■ **TASK ITEM**: Copy out, from the data, each line containing the string "ldots".

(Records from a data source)
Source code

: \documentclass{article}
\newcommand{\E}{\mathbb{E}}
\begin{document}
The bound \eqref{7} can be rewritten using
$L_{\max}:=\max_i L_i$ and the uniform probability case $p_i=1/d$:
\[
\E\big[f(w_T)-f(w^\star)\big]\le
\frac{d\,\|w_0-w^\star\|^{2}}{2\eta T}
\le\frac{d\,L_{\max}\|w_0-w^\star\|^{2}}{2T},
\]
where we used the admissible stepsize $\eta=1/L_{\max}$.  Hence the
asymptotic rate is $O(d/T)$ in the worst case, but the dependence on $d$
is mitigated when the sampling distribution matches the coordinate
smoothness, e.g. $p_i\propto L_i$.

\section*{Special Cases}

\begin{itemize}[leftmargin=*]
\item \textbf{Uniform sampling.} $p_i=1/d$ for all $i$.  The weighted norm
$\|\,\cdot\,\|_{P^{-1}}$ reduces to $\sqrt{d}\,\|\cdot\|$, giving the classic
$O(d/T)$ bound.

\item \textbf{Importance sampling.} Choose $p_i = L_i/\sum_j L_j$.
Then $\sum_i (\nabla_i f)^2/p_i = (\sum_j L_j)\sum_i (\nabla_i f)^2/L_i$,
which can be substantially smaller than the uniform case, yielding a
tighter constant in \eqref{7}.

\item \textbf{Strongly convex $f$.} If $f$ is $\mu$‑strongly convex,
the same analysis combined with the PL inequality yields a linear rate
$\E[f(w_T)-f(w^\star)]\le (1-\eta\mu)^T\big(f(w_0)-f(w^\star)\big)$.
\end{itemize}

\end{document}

* * *

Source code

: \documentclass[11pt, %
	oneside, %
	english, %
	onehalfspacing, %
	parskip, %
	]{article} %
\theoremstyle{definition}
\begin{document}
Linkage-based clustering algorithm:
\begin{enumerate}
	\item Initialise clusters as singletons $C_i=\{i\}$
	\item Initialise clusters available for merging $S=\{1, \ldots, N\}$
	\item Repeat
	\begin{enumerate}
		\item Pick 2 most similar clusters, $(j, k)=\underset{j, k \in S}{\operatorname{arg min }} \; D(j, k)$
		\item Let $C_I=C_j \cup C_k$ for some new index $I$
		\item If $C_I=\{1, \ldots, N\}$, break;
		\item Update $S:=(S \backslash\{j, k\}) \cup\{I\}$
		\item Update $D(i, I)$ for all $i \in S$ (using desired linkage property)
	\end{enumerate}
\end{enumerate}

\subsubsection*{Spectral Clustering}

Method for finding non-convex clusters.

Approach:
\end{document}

■ **THE ANSWER**:
	\item Initialise clusters available for merging $S=\{1, \ldots, N\}$
		\item If $C_I=\{1, \ldots, N\}$, break;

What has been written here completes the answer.